Salman: Ombudsmanın güvencesi
Feray Salman ombudsmanın kiminle görüştüğü, kiminle ne konuştuğu, raporuna ne yazdığı gibi konularda herhangi cezai bir yaptırımla karşılaşmaması gerektiğini, ancak yasanın ilgili maddesinin bu güvenceyi sağlamadığını, muğlak ifadeler içerdiğini söyledi.
Salman Ombudsman için sık sık kullanılan “çocuğun sesidir” ifadesini hatırlatarak erişilebilirliğin çocuklar için ne denli önemli bir nokta olduğunu belirtti.
Erişilebilirlik
Farklı sosyal gruplardan, farklı dilleri, dinleri olan, cinsel yönelimleri farklı olan çocukları hatırlatarak bu çocukların hepsinin kamu idaresinin çocuklara sunduğu hizmetlerden eşit biçimde yararlanma hakkını dile getirdi. Çocukların yaptığı müdahaleler sonucunda hak kaybına uğramayacağı bir yapının sağlanması gerektiğine dikkat çekti.
“Bu devletin yetki alanına girmiş sığınmacı çocuklar da dahil olmak üzere, bütün çocukların herhangi bir ayrımcılığa uğramadan ombudsmana erişim hakkını sağlayacak kaynaklar ve araçlar kamu denetçiliğince sağlanmalıdır.”
Salman sivil toplum çalışmalarının da görülmesinin ve ombudsmanlığın bu kuruluşlarla işbirliği içinde olmasının zorunlu olduğuna da değindi. “Bizim önerdiğimiz düzenli işbirliğidir.”
Akbaş: Çocuklardan bürokratik bilgiler isteniyor
Melda Akbaş ise ÇOÇA'nın çocuklarla beraber yaptığı bir hak arama çalışmasını aktardı.
Çalışma esnasında çocukların hak arama yollarını deneyimlerken karşılarındaki kurumlara ulaşma sürecinde çok fazla zorluk yaşadıklarını, bu kurumların birçok zaman kimlik bilgisi gibi bürokratik bilgiler istediğini ve/veya çocukların değil velilerinin aramasını istediklerini anlattı.

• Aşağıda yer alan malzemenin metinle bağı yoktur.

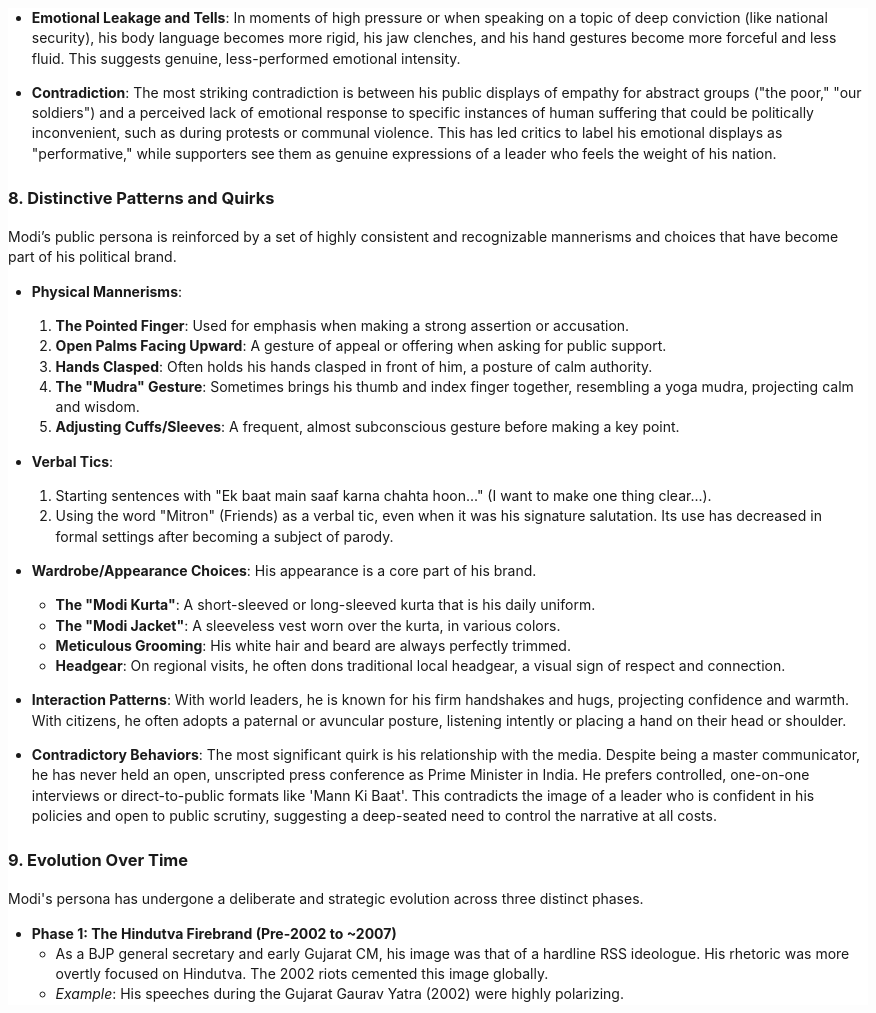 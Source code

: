 *   **Emotional Leakage and Tells**: In moments of high pressure or when speaking on a topic of deep conviction (like national security), his body language becomes more rigid, his jaw clenches, and his hand gestures become more forceful and less fluid. This suggests genuine, less-performed emotional intensity.

*   **Contradiction**: The most striking contradiction is between his public displays of empathy for abstract groups ("the poor," "our soldiers") and a perceived lack of emotional response to specific instances of human suffering that could be politically inconvenient, such as during protests or communal violence. This has led critics to label his emotional displays as "performative," while supporters see them as genuine expressions of a leader who feels the weight of his nation.

### 8. Distinctive Patterns and Quirks

Modi’s public persona is reinforced by a set of highly consistent and recognizable mannerisms and choices that have become part of his political brand.

*   **Physical Mannerisms**:
    1.  **The Pointed Finger**: Used for emphasis when making a strong assertion or accusation.
    2.  **Open Palms Facing Upward**: A gesture of appeal or offering when asking for public support.
    3.  **Hands Clasped**: Often holds his hands clasped in front of him, a posture of calm authority.
    4.  **The "Mudra" Gesture**: Sometimes brings his thumb and index finger together, resembling a yoga mudra, projecting calm and wisdom.
    5.  **Adjusting Cuffs/Sleeves**: A frequent, almost subconscious gesture before making a key point.

*   **Verbal Tics**:
    1.  Starting sentences with "Ek baat main saaf karna chahta hoon..." (I want to make one thing clear...).
    2.  Using the word "Mitron" (Friends) as a verbal tic, even when it was his signature salutation. Its use has decreased in formal settings after becoming a subject of parody.

*   **Wardrobe/Appearance Choices**: His appearance is a core part of his brand.
    *   **The "Modi Kurta"**: A short-sleeved or long-sleeved kurta that is his daily uniform.
    *   **The "Modi Jacket"**: A sleeveless vest worn over the kurta, in various colors.
    *   **Meticulous Grooming**: His white hair and beard are always perfectly trimmed.
    *   **Headgear**: On regional visits, he often dons traditional local headgear, a visual sign of respect and connection.

*   **Interaction Patterns**: With world leaders, he is known for his firm handshakes and hugs, projecting confidence and warmth. With citizens, he often adopts a paternal or avuncular posture, listening intently or placing a hand on their head or shoulder.

*   **Contradictory Behaviors**: The most significant quirk is his relationship with the media. Despite being a master communicator, he has never held an open, unscripted press conference as Prime Minister in India. He prefers controlled, one-on-one interviews or direct-to-public formats like 'Mann Ki Baat'. This contradicts the image of a leader who is confident in his policies and open to public scrutiny, suggesting a deep-seated need to control the narrative at all costs.

### 9. Evolution Over Time

Modi's persona has undergone a deliberate and strategic evolution across three distinct phases.

*   **Phase 1: The Hindutva Firebrand (Pre-2002 to ~2007)**
    *   As a BJP general secretary and early Gujarat CM, his image was that of a hardline RSS ideologue. His rhetoric was more overtly focused on Hindutva. The 2002 riots cemented this image globally.
    *   *Example*: His speeches during the Gujarat Gaurav Yatra (2002) were highly polarizing.
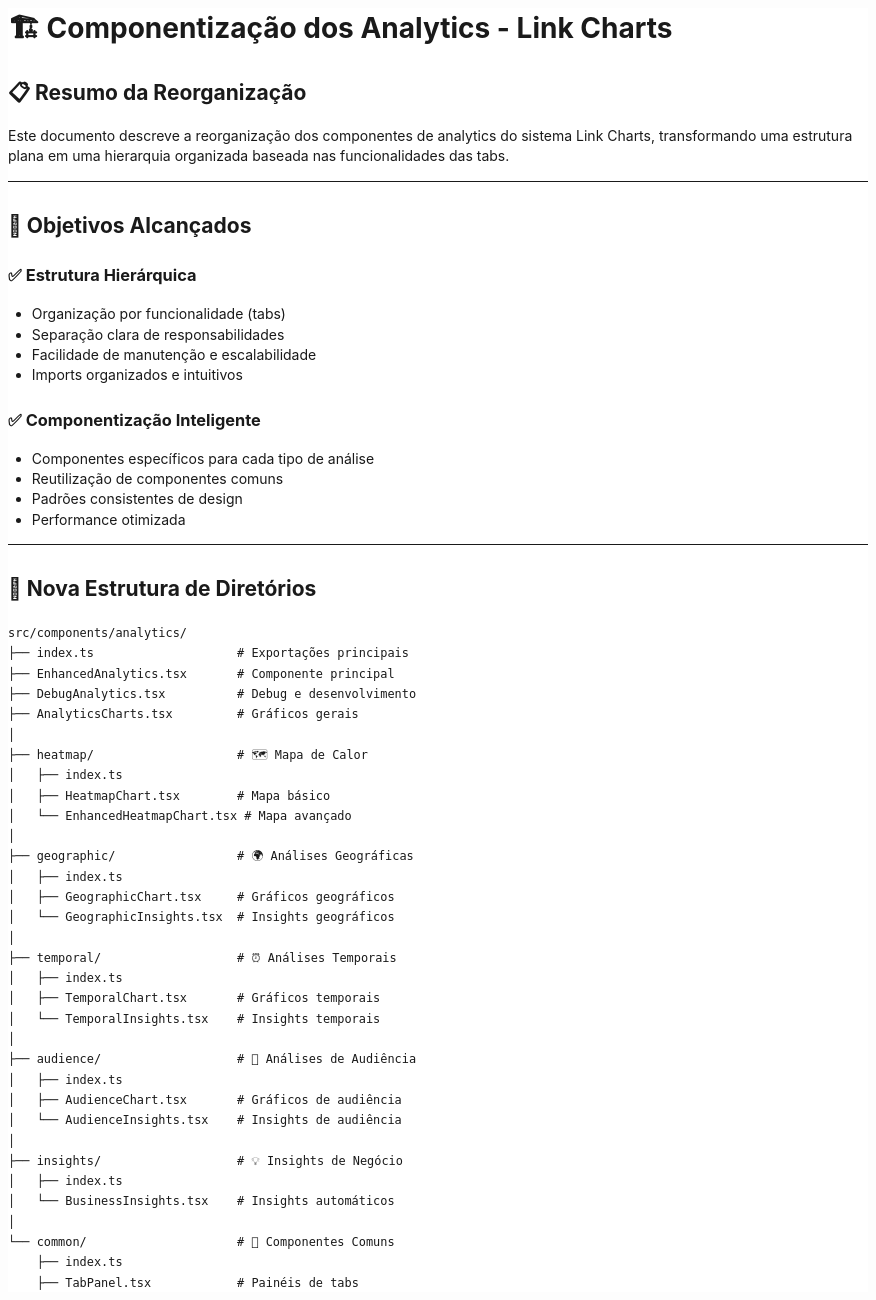 # 🏗️ Componentização dos Analytics - Link Charts

## 📋 Resumo da Reorganização

Este documento descreve a reorganização dos componentes de analytics do sistema Link Charts, transformando uma estrutura plana em uma hierarquia organizada baseada nas funcionalidades das tabs.

---

## 🎯 Objetivos Alcançados

### ✅ **Estrutura Hierárquica**
- Organização por funcionalidade (tabs)
- Separação clara de responsabilidades
- Facilidade de manutenção e escalabilidade
- Imports organizados e intuitivos

### ✅ **Componentização Inteligente**
- Componentes específicos para cada tipo de análise
- Reutilização de componentes comuns
- Padrões consistentes de design
- Performance otimizada

---

## 📁 Nova Estrutura de Diretórios

```
src/components/analytics/
├── index.ts                    # Exportações principais
├── EnhancedAnalytics.tsx       # Componente principal
├── DebugAnalytics.tsx          # Debug e desenvolvimento
├── AnalyticsCharts.tsx         # Gráficos gerais
│
├── heatmap/                    # 🗺️ Mapa de Calor
│   ├── index.ts
│   ├── HeatmapChart.tsx        # Mapa básico
│   └── EnhancedHeatmapChart.tsx # Mapa avançado
│
├── geographic/                 # 🌍 Análises Geográficas
│   ├── index.ts
│   ├── GeographicChart.tsx     # Gráficos geográficos
│   └── GeographicInsights.tsx  # Insights geográficos
│
├── temporal/                   # ⏰ Análises Temporais
│   ├── index.ts
│   ├── TemporalChart.tsx       # Gráficos temporais
│   └── TemporalInsights.tsx    # Insights temporais
│
├── audience/                   # 📱 Análises de Audiência
│   ├── index.ts
│   ├── AudienceChart.tsx       # Gráficos de audiência
│   └── AudienceInsights.tsx    # Insights de audiência
│
├── insights/                   # 💡 Insights de Negócio
│   ├── index.ts
│   └── BusinessInsights.tsx    # Insights automáticos
│
└── common/                     # 🔧 Componentes Comuns
    ├── index.ts
    ├── TabPanel.tsx            # Painéis de tabs
```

Akbaş'ın verdiği bilgilere göre çocuklarda baştan itibaren önemsenmeyeceklerine dair bir kaygı vardı.
Çalışmada çocukların hak arama yollarından/kurumlarından hangisine dair bilgileri olduğu da araştırıldı. Elde edilen verilere göre çocuklar hakları ihlal edildiğinde en çok baroya başvurabileceklerini düşünüyor. Çocukların 'nereye başvururdun' sorusuna verdiği cevaplar içinde kamu denetçiliği en alt sırada yer alıyor.
Kuruçay: Rehberlik servisleri
Ramazan Kuruçay küçük yaş gruplarındaki çocukların olabildiğince erken yaşlarda tanıştırmanın ombudsmanlık kurumunun yerleşmesine katkı sağlayacağını belirtti.
Okullardaki rehber öğretmenlerle ombudsmanlığın örtüştüğünü söyledi.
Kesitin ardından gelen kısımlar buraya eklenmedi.